● Directions for this task
Exactly those lines running from the one containing "(e.g. database password)" to the end of the material are to be printed, and no others.

(Listed entries Opens)

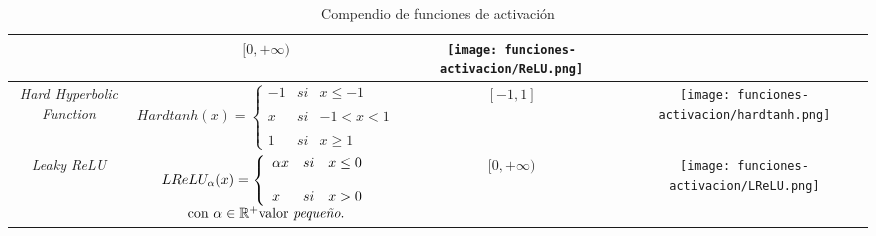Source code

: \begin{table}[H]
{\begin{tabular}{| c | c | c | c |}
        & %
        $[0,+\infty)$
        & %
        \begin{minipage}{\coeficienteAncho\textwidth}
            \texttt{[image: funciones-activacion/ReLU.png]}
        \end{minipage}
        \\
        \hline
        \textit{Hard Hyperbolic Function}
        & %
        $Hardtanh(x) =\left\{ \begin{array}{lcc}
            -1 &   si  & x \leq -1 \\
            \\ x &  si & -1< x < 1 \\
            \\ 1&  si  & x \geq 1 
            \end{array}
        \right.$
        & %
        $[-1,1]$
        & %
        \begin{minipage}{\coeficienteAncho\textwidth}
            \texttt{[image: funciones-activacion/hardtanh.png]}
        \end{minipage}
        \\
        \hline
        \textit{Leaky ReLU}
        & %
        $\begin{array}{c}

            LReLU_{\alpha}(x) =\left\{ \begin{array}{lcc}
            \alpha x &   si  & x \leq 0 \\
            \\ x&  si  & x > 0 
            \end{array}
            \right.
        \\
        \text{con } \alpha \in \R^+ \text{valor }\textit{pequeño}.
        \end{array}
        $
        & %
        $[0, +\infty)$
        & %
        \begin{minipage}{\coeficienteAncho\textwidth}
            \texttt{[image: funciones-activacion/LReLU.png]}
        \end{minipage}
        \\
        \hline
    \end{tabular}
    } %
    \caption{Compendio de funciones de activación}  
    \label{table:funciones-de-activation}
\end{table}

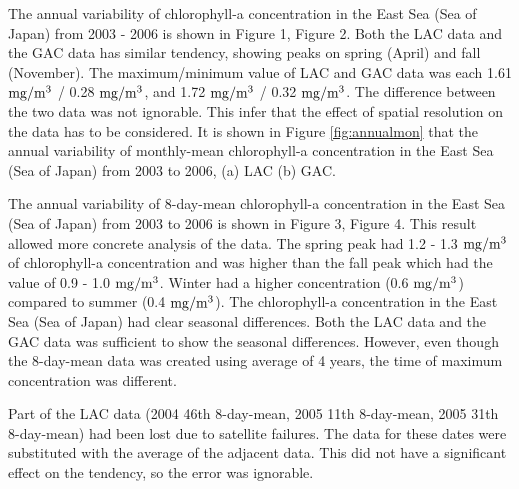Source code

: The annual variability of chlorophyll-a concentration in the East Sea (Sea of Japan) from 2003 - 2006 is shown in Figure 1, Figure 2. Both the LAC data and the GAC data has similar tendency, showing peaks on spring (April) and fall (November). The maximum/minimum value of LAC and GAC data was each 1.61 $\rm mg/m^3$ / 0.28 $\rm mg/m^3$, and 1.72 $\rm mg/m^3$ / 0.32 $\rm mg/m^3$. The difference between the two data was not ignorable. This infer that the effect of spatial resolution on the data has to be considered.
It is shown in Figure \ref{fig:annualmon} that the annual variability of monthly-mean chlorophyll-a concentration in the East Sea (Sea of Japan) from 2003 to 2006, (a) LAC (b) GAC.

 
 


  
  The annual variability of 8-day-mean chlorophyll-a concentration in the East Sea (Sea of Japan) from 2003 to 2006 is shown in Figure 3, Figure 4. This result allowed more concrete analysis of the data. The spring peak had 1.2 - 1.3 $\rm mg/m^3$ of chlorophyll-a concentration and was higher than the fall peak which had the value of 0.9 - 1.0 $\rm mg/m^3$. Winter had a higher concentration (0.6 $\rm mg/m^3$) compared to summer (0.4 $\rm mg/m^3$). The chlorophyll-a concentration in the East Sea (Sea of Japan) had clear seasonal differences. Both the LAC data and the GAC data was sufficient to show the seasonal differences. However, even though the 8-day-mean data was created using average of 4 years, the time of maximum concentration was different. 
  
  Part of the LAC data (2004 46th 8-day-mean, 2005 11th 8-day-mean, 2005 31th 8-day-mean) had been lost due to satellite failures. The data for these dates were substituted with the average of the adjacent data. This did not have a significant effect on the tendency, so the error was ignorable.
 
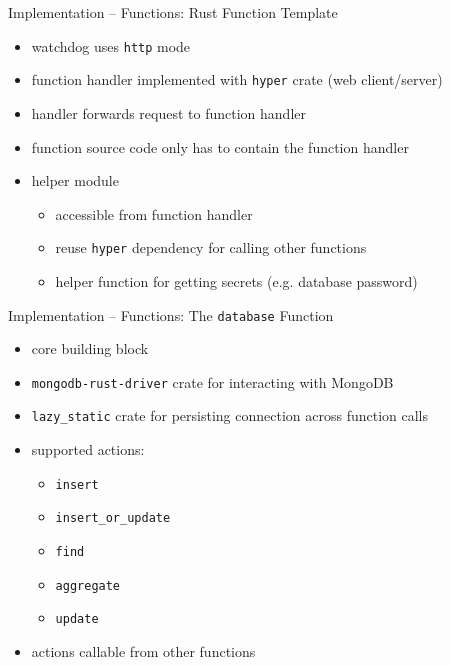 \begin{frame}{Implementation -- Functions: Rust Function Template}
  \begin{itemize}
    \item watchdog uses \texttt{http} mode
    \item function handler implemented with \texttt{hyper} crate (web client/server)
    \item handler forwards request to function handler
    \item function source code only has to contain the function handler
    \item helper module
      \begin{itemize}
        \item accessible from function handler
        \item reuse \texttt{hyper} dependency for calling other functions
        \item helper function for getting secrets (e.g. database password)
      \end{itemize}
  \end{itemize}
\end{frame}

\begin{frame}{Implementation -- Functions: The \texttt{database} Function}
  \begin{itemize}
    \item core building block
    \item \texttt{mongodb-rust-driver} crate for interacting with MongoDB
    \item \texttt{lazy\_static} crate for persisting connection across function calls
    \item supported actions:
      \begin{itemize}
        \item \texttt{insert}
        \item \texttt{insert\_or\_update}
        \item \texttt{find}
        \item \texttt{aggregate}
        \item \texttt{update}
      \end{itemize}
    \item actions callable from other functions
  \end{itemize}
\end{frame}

(Listed entries Closes)

● Solution to this task
        \item helper function for getting secrets (e.g. database password)
      \end{itemize}
  \end{itemize}
\end{frame}

\begin{frame}{Implementation -- Functions: The \texttt{database} Function}
  \begin{itemize}
    \item core building block
    \item \texttt{mongodb-rust-driver} crate for interacting with MongoDB
    \item \texttt{lazy\_static} crate for persisting connection across function calls
    \item supported actions:
      \begin{itemize}
        \item \texttt{insert}
        \item \texttt{insert\_or\_update}
        \item \texttt{find}
        \item \texttt{aggregate}
        \item \texttt{update}
      \end{itemize}
    \item actions callable from other functions
  \end{itemize}
\end{frame}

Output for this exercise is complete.